Top: Danny Ings war so etwas wie die Lebensversicherung des FC Southampton. Der Stürmer erzielte 22 von 51 Toren seines Teams und trug maßgeblich dazu bei, dass es am Ende im gesicherten Mittelfeld landete. Ings ist damit sogar einer der Toptransfers der Liga, denn er war erst zu Saisonbeginn fest vom FC Liverpool verpflichtet worden.

Top: Mit der Verpflichtung der Klub-Ikone Frank Lampard ging der FC Chelsea vor der Saison ein Risiko ein. Denn der ehemalige Profi hatte als Coach zuvor nur Zweitligaerfahrung bei Derby County gesammelt. Doch fußballerischen Sachverstand und Führungsqualitäten bewies Lampard auch an der Linie. Seine Debütsaison jedenfalls konnte sich sehen lassen. Er erreichte mit den "Blues" Platz vier und zog in die Champions League ein.

Flop: Tottenham Hotspur blieb weit hinter den Erwartungen zurück. Dabei galt das Team vor der Spielzeit als Mitfavorit auf die Meisterschaft, schließlich hatte man es 2019 bis ins Finale der Champions League geschafft. Doch der Saisonstart misslang, schon im November musste Erfolgstrainer Mauricio Pochettino gehen. Durch die Verpflichtung des Star-Trainers José Mourinho versuchten die "Spurs"-Verantwortlichen, das Ruder herumzureißen. Unter dem Portugiesen erreichte Tottenham erst am letzten Spieltag Platz sechs und damit wenigstens die Europa-League-Qualifikation.

Top: Dass Manchester United am Ende auf Platz drei und in der Champions League landete, hat es vor allem auch Bruno Fernandes zu verdanken. Im Januar wechselte der Portugiese von Sporting Lissabon zu den "Red Devils" und er verlor - man glaubt es kaum - keines seiner 14 Spiele, in denen er immer in der Startelf stand, acht Tore schoss und sieben weitere auflegte.

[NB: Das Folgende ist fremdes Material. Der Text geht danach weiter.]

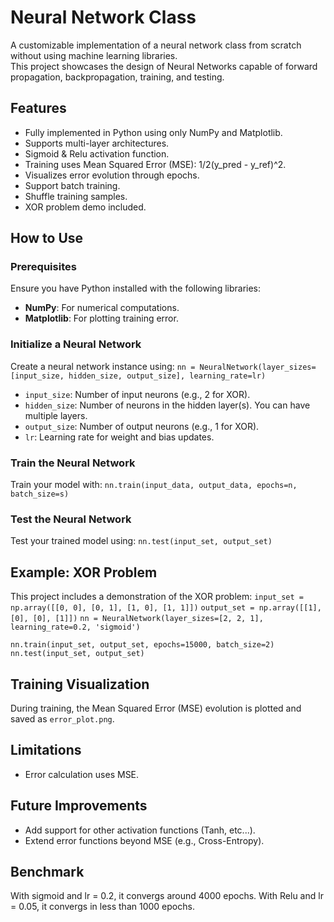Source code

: # Neural Network Class

A customizable implementation of a neural network class from scratch without using machine learning libraries.  
This project showcases the design of Neural Networks capable of forward propagation, backpropagation, training, and testing.

## Features
- Fully implemented in Python using only NumPy and Matplotlib.
- Supports multi-layer architectures.
- Sigmoid & Relu activation function.
- Training uses Mean Squared Error (MSE): 1/2(y_pred - y_ref)^2.
- Visualizes error evolution through epochs.
- Support batch training.
- Shuffle training samples.
- XOR problem demo included.

## How to Use

### Prerequisites
Ensure you have Python installed with the following libraries:
- **NumPy**: For numerical computations.
- **Matplotlib**: For plotting training error.

### Initialize a Neural Network
Create a neural network instance using:
`nn = NeuralNetwork(layer_sizes=[input_size, hidden_size, output_size], learning_rate=lr)`
- `input_size`: Number of input neurons (e.g., 2 for XOR).
- `hidden_size`: Number of neurons in the hidden layer(s). You can have multiple layers.
- `output_size`: Number of output neurons (e.g., 1 for XOR).
- `lr`: Learning rate for weight and bias updates.

### Train the Neural Network
Train your model with:
`nn.train(input_data, output_data, epochs=n, batch_size=s)`

### Test the Neural Network
Test your trained model using:
`nn.test(input_set, output_set)`

## Example: XOR Problem
This project includes a demonstration of the XOR problem:
`input_set = np.array([[0, 0], [0, 1], [1, 0], [1, 1]])`
`output_set = np.array([[1], [0], [0], [1]])`
`nn = NeuralNetwork(layer_sizes=[2, 2, 1], learning_rate=0.2, 'sigmoid')`

`nn.train(input_set, output_set, epochs=15000, batch_size=2)`
`nn.test(input_set, output_set)`

## Training Visualization
During training, the Mean Squared Error (MSE) evolution is plotted and saved as `error_plot.png`.

## Limitations
- Error calculation uses MSE.

## Future Improvements
- Add support for other activation functions (Tanh, etc...).
- Extend error functions beyond MSE (e.g., Cross-Entropy).

## Benchmark
With sigmoid and lr = 0.2, it convergs around 4000 epochs.
With Relu and lr = 0.05, it convergs in less than 1000 epochs.
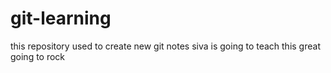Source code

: # git-learning
this repository used to create new git notes
siva is going to teach this great
going to rock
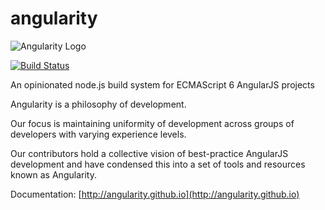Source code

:# angularity
![Angularity Logo](http://angularity.github.io/assets/logo.png)

[![Build Status](https://travis-ci.org/angularity/node-angularity/?branch=master)](https://travis-ci.org/angularity/node-angularity)

An opinionated node.js build system for ECMAScript 6 AngularJS projects

Angularity is a philosophy of development.

Our focus is maintaining uniformity of development across groups of developers with varying experience levels.

Our contributors hold a collective vision of best-practice AngularJS development and have condensed this into a set of tools and resources known as Angularity.

Documentation: [http://angularity.github.io](http://angularity.github.io)
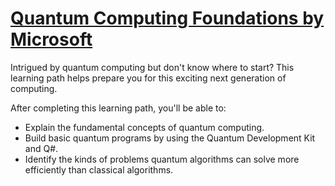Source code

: # [Quantum Computing Foundations by Microsoft](https://docs.microsoft.com/en-gb/learn/paths/quantum-computing-fundamentals/)
Intrigued by quantum computing but don't know where to start? This learning path helps prepare you for this exciting next generation of computing.

After completing this learning path, you'll be able to:

- Explain the fundamental concepts of quantum computing.
- Build basic quantum programs by using the Quantum Development Kit and Q#.
- Identify the kinds of problems quantum algorithms can solve more efficiently than classical algorithms.
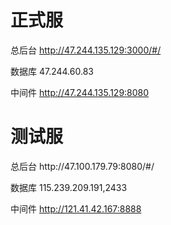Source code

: <h1>正式服</h1>

总后台  http://47.244.135.129:3000/#/  

数据库   47.244.60.83  

中间件   http://47.244.135.129:8080

<h1>测试服</h1>  
总后台  http://47.100.179.79:8080/#/
 
数据库 115.239.209.191,2433

中间件 http://121.41.42.167:8888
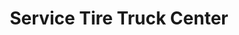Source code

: ---
title: "Service Tire Truck Center"
url: /chambersburg/service-tire-truck-center/
shop: Reifen
---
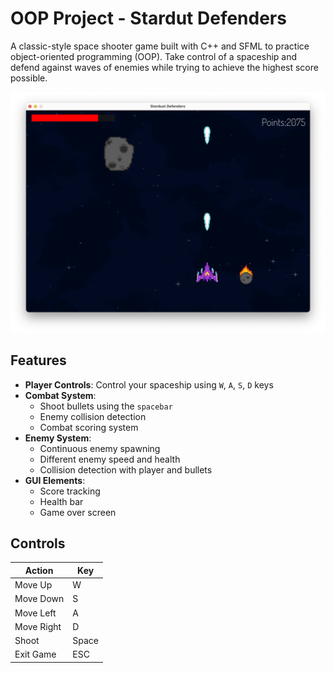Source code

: # OOP Project - Stardut Defenders

A classic-style space shooter game built with C++ and SFML to practice object-oriented programming (OOP). Take control of a spaceship and defend against waves of enemies while trying to achieve the highest score possible.

![Game Screenshot](/resources/screenshots/gameplay.png)


## Features

- **Player Controls**: Control your spaceship using `W`, `A`, `S`, `D` keys
- **Combat System**: 
  - Shoot bullets using the `spacebar`
  - Enemy collision detection
  - Combat scoring system
- **Enemy System**:
  - Continuous enemy spawning
  - Different enemy speed and health
  - Collision detection with player and bullets
- **GUI Elements**:
  - Score tracking
  - Health bar
  - Game over screen

## Controls

| Action      | Key        |
|-------------|------------|
| Move Up     | W          |
| Move Down   | S          |
| Move Left   | A          |
| Move Right  | D          |
| Shoot       | Space      |
| Exit Game   | ESC        |




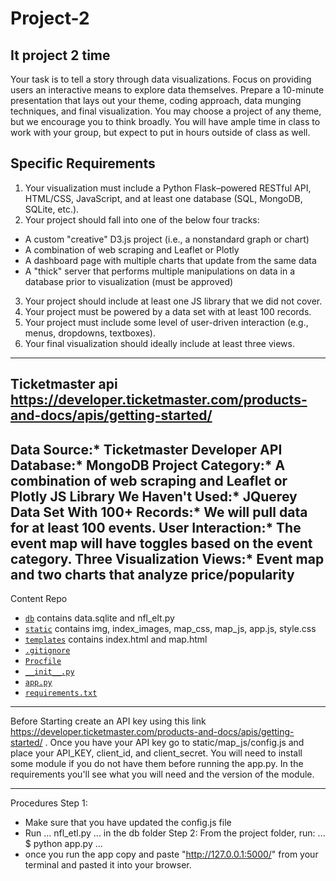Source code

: # Project-2
It project 2 time
-------------------------------------------------------------------------------------------------------------------------------------------
Your task is to tell a story through data visualizations.
Focus on providing users an interactive means to explore data themselves.
Prepare a 10-minute presentation that lays out your theme, coding approach, data munging techniques, and final visualization.
You may choose a project of any theme, but we encourage you to think broadly.
You will have ample time in class to work with your group, but expect to put in hours outside of class as well.


## Specific Requirements
1. Your visualization must include a Python Flask–powered RESTful API, HTML/CSS, JavaScript, and at least one database (SQL, MongoDB, SQLite, etc.).
2. Your project should fall into one of the below four tracks:
- A custom "creative" D3.js project (i.e., a nonstandard graph or chart)
- A combination of web scraping and Leaflet or Plotly
- A dashboard page with multiple charts that update from the same data
- A "thick" server that performs multiple manipulations on data in a database prior to visualization (must be approved)
3. Your project should include at least one JS library that we did not cover.
4. Your project must be powered by a data set with at least 100 records.
5. Your project must include some level of user-driven interaction (e.g., menus, dropdowns, textboxes).
6. Your final visualization should ideally include at least three views.

-------------------------------------------------------------------------------------------------------------------------------------------
Ticketmaster api 
https://developer.ticketmaster.com/products-and-docs/apis/getting-started/
-------------------------------------------------------------------------------------------------------------------------------------------

Data Source:* Ticketmaster Developer API
Database:* MongoDB
Project Category:* A combination of web scraping and Leaflet or Plotly
JS Library We Haven't Used:* JQuerey
Data Set With 100+ Records:* We will pull data for at least 100 events.
User Interaction:* The event map will have toggles based on the event category.
Three Visualization Views:* Event map and two charts that analyze price/popularity
-------------------------------------------------------------------------------------------------------------------------------------------
Content Repo
- [`db`](db) contains data.sqlite and nfl_elt.py
- [`static`](static) contains img, index_images, map_css, map_js, app.js, style.css
- [`templates`](templates) contains index.html and map.html
- [`.gitignore`](.gitignore)
- [`Procfile`](Procfile)
- [`__init__.py`](__init__.py)
- [`app.py`](app.py)
- [`requirements.txt`](requirements.txt)
----------------------------------------------------------------------------------------------------------------------------------------
Before Starting 
create an API key using this link https://developer.ticketmaster.com/products-and-docs/apis/getting-started/ .
Once you have your API key go to static/map_js/config.js and place your  API_KEY, client_id, and client_secret.
You will need to install some module if you do not have them before running the app.py. In the requirements you'll see what you will need and the version of the module.

----------------------------------------------------------------------------------------------------------------------------------------
Procedures
Step 1:
- Make sure that you have updated the config.js file
- Run
...
nfl_etl.py 
...
in the db folder
Step 2:
From the project folder, run:
...
$ python app.py
...
- once you run the app copy and paste "http://127.0.0.1:5000/" from your terminal and pasted it into your browser.





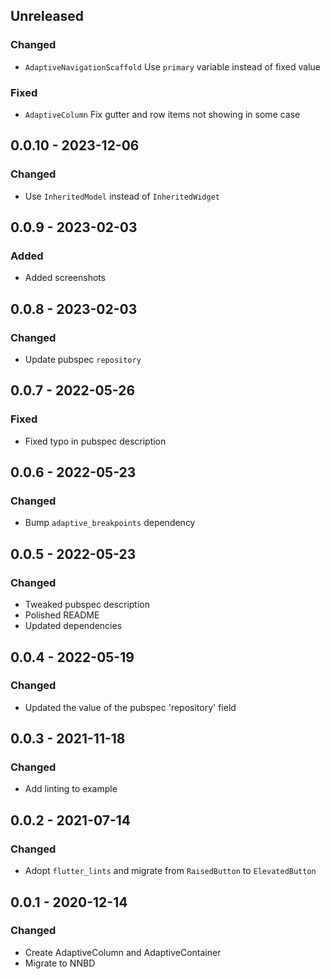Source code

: ## Unreleased
### Changed
- `AdaptiveNavigationScaffold` Use `primary` variable instead of fixed value

### Fixed
- `AdaptiveColumn` Fix gutter and row items not showing in some case

## 0.0.10 - 2023-12-06
### Changed
- Use `InheritedModel` instead of `InheritedWidget`

## 0.0.9 - 2023-02-03
### Added
- Added screenshots

## 0.0.8 - 2023-02-03
### Changed
- Update pubspec `repository`

## 0.0.7 - 2022-05-26
### Fixed
- Fixed typo in pubspec description

## 0.0.6 - 2022-05-23
### Changed
- Bump `adaptive_breakpoints` dependency

## 0.0.5 - 2022-05-23
### Changed
- Tweaked pubspec description
- Polished README
- Updated dependencies

## 0.0.4 - 2022-05-19
### Changed
- Updated the value of the pubspec 'repository' field

## 0.0.3 - 2021-11-18
### Changed
- Add linting to example

## 0.0.2 - 2021-07-14
### Changed
- Adopt `flutter_lints` and migrate from `RaisedButton` to `ElevatedButton`

## 0.0.1 - 2020-12-14
### Changed
- Create AdaptiveColumn and AdaptiveContainer
- Migrate to NNBD
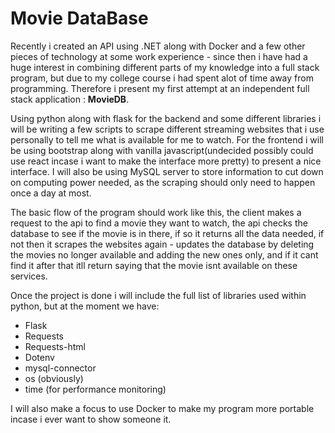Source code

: # Movie DataBase

Recently i created an API using .NET along with Docker and a few other pieces of technology at some work experience - since then i have had a huge interest in combining different parts of my knowledge into a full stack program, but due to my college course i had spent alot of time away from programming. Therefore i present my first attempt at an independent full stack application : **MovieDB**.

Using python along with flask for the backend and some different libraries i will be writing a few scripts to scrape different streaming websites that i use personally to tell me what is available for me to watch. For the frontend i will be using bootstrap along with vanilla javascript(undecided possibly could use react incase i want to make the interface more pretty) to present a nice interface. I will also be using MySQL server to store information to cut down on computing power needed, as the scraping should only need to happen once a day at most.

The basic flow of the program should work like this, the client makes a request to the api to find a movie they want to watch, the api checks the database to see if the movie is in there, if so it returns all the data needed, if not then it scrapes the websites again - updates the database by deleting the movies no longer available and adding the new ones only, and if it cant find it after that itll return saying that the movie isnt available on these services.

Once the project is done i will include the full list of libraries used within python, but at the moment we have:
- Flask
- Requests
- Requests-html
- Dotenv
- mysql-connector
- os (obviously)
- time (for performance monitoring)


I will also make a focus to use Docker to make my program more portable incase i ever want to show someone it.
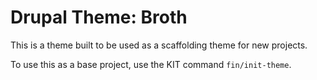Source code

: # Drupal Theme: Broth

This is a theme built to be used as a scaffolding theme for new projects.

To use this as a base project, use the KIT command `fin/init-theme`.
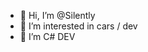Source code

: - 👋 Hi, I’m @Silently
- 👀 I’m interested in cars / dev
- 🌱 I’m C# DEV

<!---
Silently/Silently is a ✨ special ✨ repository because its `README.md` (this file) appears on your GitHub profile.
You can click the Preview link to take a look at your changes.
--->
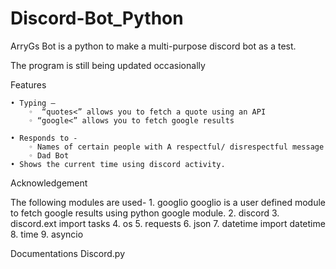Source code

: # Discord-Bot_Python
ArryGs Bot is a python to make a multi-purpose discord bot as a test.

The program is still being updated occasionally

Features

    • Typing –
        ◦  “quotes<” allows you to fetch a quote using an API
        ◦ “google<” allows you to fetch google results 

    • Responds to -
        ◦ Names of certain people with A respectful/ disrespectful message
        ◦ Dad Bot 
    • Shows the current time using discord activity.

Acknowledgement 

The following modules are used-
    1. googlio
           googlio is a user defined module to fetch google results using python google module.
    2. discord
    3. discord.ext import tasks
    4. os
    5. requests
    6. json
    7. datetime import datetime
    8. time
    9. asyncio

Documentations
Discord.py

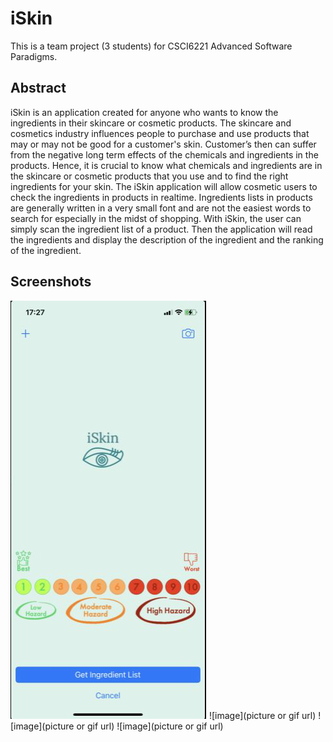 # iSkin
This is a team project (3 students) for CSCI6221 Advanced Software Paradigms.

## Abstract
iSkin is an application created for anyone who wants to know the ingredients in their skincare or cosmetic products. The skincare and cosmetics industry influences people to purchase and use products that may or may not be good for a customer's skin. Customer’s then can suffer from the negative long term effects of the chemicals and ingredients in the products. Hence, it is crucial to know what chemicals and ingredients are in the skincare or cosmetic products that you use and to find the right ingredients for your skin. The iSkin application will allow cosmetic users to check the ingredients in products in realtime. Ingredients lists in products are generally written in a very small font and are not the easiest words to search for especially in the midst of shopping. With iSkin, the user can simply scan the ingredient list of a product. Then the application will read the ingredients and display the description of the ingredient and the ranking of the ingredient.

## Screenshots
![image](https://github.com/georgeKao6856/iSkin/blob/master/Photo/Main.png)
![image](picture or gif url)
![image](picture or gif url)
![image](picture or gif url)
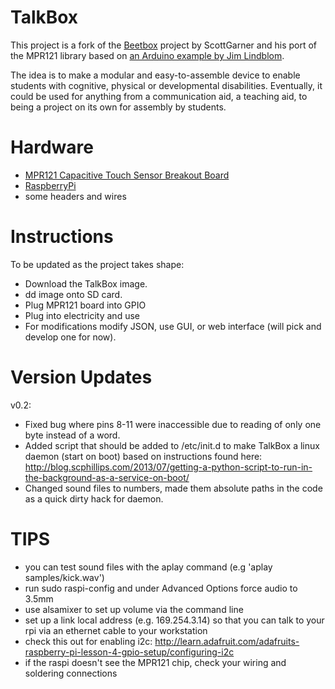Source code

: TalkBox
=======

This project is a fork of the [Beetbox](http://scott.j38.net/interactive/beetbox/) project by ScottGarner and his port of the MPR121 library based on [an Arduino example by Jim Lindblom](http://bildr.org/2011/05/mpr121_arduino/).

The idea is to make a modular and easy-to-assemble device to enable students with cognitive, physical or developmental disabilities. Eventually, it could be used for anything from a communication aid, a teaching aid, to being a project on its own for assembly by students.

Hardware
========
- [MPR121 Capacitive Touch Sensor Breakout Board](https://www.sparkfun.com/products/9695)
- [RaspberryPi](http://www.raspberrypi.org/)
- some headers and wires


Instructions
============

To be updated as the project takes shape:

- Download the TalkBox image.
- dd image onto SD card.
- Plug MPR121 board into GPIO
- Plug into electricity and use
- For modifications modify JSON, use GUI, or web interface (will pick and develop one for now).


Version Updates
===============

v0.2:
- Fixed bug where pins 8-11 were inaccessible due to reading of only one byte instead of a word.
- Added script that should be added to /etc/init.d to make TalkBox a linux daemon (start on boot) based on instructions found here: http://blog.scphillips.com/2013/07/getting-a-python-script-to-run-in-the-background-as-a-service-on-boot/
- Changed sound files to numbers, made them absolute paths in the code as a quick dirty hack for daemon.

TIPS
====

- you can test sound files with the aplay command (e.g 'aplay samples/kick.wav')
- run sudo raspi-config and under Advanced Options force audio to 3.5mm
- use alsamixer to set up volume via the command line
- set up a link local address (e.g. 169.254.3.14) so that you can talk to your rpi via an ethernet cable to your workstation
- check this out for enabling i2c: http://learn.adafruit.com/adafruits-raspberry-pi-lesson-4-gpio-setup/configuring-i2c
- if the raspi doesn't see the MPR121 chip, check your wiring and soldering connections
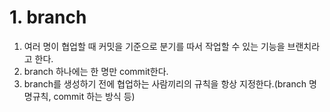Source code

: # 1. branch
1. 여러 명이 협업할 때 커밋을 기준으로 분기를 따서 작업할 수 있는 기능을 브랜치라고 한다.
2. branch 하나에는 한 명만 commit한다.
3. branch를 생성하기 전에 협업하는 사람끼리의 규칙을 항상 지정한다.(branch 명명규칙, commit 하는 방식 등)
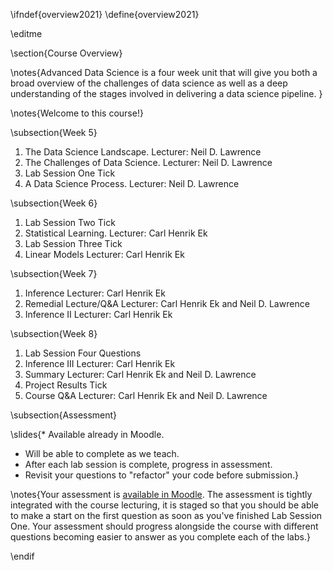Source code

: \ifndef{overview2021}
\define{overview2021}

\editme


\section{Course Overview}

\notes{Advanced Data Science is a four week unit that will give you both a broad overview of the challenges of data science as well as a deep understanding of the stages involved in delivering a data science pipeline. }

\notes{Welcome to this course!}

\subsection{Week 5}

  1. The Data Science Landscape. Lecturer: Neil D. Lawrence
  2. The Challenges of Data Science. Lecturer: Neil D. Lawrence
  3. Lab Session One Tick
  4. A Data Science Process. Lecturer: Neil D. Lawrence

\subsection{Week 6}

  1. Lab Session Two Tick
  2. Statistical Learning. Lecturer: Carl Henrik Ek 
  3. Lab Session Three Tick
  4. Linear Models Lecturer: Carl Henrik Ek 
  
\subsection{Week 7}

  1. Inference Lecturer: Carl Henrik Ek 
  2. Remedial Lecture/Q&A Lecturer: Carl Henrik Ek and Neil D. Lawrence
  3. Inference II Lecturer: Carl Henrik Ek

\subsection{Week 8}

  1. Lab Session Four Questions
  2. Inference III Lecturer: Carl Henrik Ek
  3. Summary Lecturer: Carl Henrik Ek and Neil D. Lawrence
  4. Project Results Tick
  5. Course Q&A Lecturer: Carl Henrik Ek and Neil D. Lawrence

\subsection{Assessment}

\slides{* Available already in Moodle.
* Will be able to complete as we teach.
* After each lab session is complete, progress in assessment.
* Revisit your questions to "refactor" your code before submission.}

\notes{Your assessment is [available in Moodle](https://www.vle.cam.ac.uk/). The assessment is tightly integrated with the course lecturing, it is staged so that you should be able to make a start on the first question as soon as you've finished Lab Session One. Your assessment should progress alongside the course with different questions becoming easier to answer as you complete each of the labs.}


\endif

Flop: Nicolas Pépé war vor der Saison heiß umworben. Das Rennen machte der FC Arsenal. Die Londoner überwiesen dem Vernehmen nach 80 Millionen Euro an den OSC Lille. Damit löste der Ivorer den Ex-Dortmunder Pierre-Emerick Aubameyang als Rekord-Zugang des FC Arsenal ab. Aubameyang war im Winter 2018 für 63,75 Millionen Euro von Borussia Dortmund nach London gewechselt. Da Stürmer bekanntlich an Toren gemessen werden, wurde Pépé eher zur Enttäuschung. In 31 Ligaspielen gelangen ihm gerade mal fünf Treffer.